Collected data
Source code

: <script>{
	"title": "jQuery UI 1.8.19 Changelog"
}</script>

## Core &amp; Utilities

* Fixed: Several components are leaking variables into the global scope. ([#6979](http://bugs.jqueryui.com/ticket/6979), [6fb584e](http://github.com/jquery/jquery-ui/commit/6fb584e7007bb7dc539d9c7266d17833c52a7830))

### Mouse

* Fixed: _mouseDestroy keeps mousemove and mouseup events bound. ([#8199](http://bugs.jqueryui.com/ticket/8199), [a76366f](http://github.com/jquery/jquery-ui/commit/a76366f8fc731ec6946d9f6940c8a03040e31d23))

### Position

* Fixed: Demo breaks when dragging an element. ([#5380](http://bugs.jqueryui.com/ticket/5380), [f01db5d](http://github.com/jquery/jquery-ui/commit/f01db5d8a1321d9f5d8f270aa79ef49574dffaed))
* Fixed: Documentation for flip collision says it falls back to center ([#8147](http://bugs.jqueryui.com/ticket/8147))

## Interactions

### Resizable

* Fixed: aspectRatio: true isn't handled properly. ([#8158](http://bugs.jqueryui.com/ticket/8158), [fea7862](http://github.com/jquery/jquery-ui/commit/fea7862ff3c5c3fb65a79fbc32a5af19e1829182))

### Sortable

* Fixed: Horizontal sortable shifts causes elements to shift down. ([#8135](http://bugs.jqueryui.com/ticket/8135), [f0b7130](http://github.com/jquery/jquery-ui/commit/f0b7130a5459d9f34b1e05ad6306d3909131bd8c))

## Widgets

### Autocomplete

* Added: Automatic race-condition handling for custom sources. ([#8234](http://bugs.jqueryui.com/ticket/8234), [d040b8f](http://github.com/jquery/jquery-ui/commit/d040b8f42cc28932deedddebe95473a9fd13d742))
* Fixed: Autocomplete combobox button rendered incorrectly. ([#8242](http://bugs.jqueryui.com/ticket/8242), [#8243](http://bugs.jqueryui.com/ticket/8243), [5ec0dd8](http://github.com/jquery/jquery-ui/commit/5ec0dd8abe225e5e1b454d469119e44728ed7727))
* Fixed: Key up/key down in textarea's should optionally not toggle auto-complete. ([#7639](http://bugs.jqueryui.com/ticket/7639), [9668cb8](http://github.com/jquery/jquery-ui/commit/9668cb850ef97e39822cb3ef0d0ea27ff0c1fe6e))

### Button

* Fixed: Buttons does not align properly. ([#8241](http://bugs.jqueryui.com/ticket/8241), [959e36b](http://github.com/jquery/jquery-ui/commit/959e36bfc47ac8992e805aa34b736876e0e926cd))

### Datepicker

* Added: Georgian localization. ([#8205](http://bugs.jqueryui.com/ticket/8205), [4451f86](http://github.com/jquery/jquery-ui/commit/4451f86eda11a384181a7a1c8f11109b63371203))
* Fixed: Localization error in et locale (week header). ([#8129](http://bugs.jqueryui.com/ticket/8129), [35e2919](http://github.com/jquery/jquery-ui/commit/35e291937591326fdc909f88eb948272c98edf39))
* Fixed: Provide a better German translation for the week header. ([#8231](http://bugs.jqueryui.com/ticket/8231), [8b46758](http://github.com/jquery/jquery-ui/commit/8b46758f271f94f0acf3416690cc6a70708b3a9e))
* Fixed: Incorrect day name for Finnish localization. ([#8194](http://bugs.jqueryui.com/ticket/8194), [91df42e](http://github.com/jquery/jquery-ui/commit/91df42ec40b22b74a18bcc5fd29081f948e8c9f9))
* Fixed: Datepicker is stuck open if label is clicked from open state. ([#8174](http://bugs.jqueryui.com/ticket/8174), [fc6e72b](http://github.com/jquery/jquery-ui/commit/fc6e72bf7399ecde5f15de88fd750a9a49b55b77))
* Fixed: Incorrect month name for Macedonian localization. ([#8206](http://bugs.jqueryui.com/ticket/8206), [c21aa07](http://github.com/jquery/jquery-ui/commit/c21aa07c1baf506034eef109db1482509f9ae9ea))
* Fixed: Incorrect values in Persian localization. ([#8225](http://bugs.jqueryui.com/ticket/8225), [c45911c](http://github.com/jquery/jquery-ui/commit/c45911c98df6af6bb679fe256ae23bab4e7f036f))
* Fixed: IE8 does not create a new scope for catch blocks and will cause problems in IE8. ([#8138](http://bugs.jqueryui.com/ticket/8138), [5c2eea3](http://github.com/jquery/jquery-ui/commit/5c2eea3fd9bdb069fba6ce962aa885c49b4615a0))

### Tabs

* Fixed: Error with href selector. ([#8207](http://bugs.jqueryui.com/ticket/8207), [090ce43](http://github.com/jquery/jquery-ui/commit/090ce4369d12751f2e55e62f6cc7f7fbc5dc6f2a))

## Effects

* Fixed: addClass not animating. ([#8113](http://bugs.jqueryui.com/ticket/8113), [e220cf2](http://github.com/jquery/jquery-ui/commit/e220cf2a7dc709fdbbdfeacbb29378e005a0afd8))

---

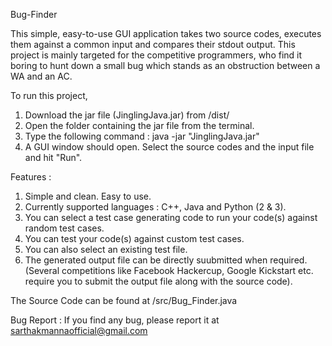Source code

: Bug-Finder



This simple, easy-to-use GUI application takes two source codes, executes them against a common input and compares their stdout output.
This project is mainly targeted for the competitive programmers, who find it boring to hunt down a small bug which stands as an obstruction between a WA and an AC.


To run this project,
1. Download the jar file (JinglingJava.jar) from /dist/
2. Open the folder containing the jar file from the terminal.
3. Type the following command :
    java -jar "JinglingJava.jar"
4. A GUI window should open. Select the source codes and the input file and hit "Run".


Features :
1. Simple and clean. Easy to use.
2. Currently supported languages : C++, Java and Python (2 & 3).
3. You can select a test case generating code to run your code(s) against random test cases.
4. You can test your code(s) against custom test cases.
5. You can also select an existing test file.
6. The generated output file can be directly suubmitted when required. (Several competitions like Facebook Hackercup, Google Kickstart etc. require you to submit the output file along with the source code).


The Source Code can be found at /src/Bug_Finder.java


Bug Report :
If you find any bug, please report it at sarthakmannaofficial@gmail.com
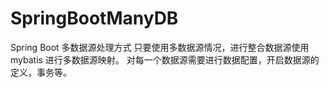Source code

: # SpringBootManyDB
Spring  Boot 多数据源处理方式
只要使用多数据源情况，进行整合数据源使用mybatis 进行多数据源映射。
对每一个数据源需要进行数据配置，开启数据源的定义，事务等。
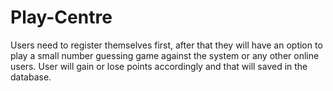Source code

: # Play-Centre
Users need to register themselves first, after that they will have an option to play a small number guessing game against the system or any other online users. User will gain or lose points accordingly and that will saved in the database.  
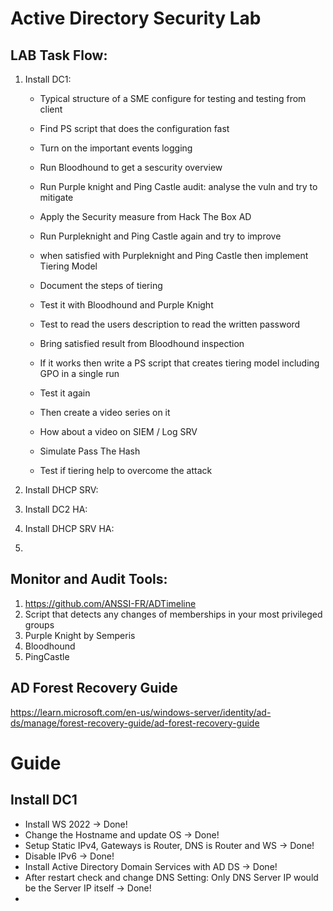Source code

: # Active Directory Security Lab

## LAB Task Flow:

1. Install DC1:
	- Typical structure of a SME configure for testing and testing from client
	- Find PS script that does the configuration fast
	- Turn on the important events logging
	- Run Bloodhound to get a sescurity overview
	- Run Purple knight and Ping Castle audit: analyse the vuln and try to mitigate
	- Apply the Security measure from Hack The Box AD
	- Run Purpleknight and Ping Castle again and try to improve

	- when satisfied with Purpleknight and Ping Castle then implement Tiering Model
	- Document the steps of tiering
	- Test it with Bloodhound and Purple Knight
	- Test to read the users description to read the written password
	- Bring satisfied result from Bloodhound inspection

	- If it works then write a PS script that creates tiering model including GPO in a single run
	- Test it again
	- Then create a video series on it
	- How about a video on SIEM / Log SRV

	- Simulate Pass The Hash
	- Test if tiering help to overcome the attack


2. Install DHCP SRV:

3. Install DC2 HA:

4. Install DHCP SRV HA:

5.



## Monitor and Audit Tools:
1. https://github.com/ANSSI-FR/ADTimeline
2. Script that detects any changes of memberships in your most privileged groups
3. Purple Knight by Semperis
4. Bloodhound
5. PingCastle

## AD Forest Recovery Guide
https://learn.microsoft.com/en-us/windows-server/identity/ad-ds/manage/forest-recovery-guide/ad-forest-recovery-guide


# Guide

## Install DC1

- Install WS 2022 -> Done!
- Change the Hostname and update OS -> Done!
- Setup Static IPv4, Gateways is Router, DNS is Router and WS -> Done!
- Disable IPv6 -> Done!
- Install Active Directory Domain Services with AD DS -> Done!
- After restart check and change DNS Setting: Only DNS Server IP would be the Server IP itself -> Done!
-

ACTIVITY ::
Copy out, word for word, the part of the entries above that begins at the line with "3. Purple Knight by Semperis" and ends at the line with "- Disable IPv6 -> Done!", including both.

WORKED SOLUTION ::
3. Purple Knight by Semperis
4. Bloodhound
5. PingCastle

## AD Forest Recovery Guide
https://learn.microsoft.com/en-us/windows-server/identity/ad-ds/manage/forest-recovery-guide/ad-forest-recovery-guide


# Guide

## Install DC1

- Install WS 2022 -> Done!
- Change the Hostname and update OS -> Done!
- Setup Static IPv4, Gateways is Router, DNS is Router and WS -> Done!
- Disable IPv6 -> Done!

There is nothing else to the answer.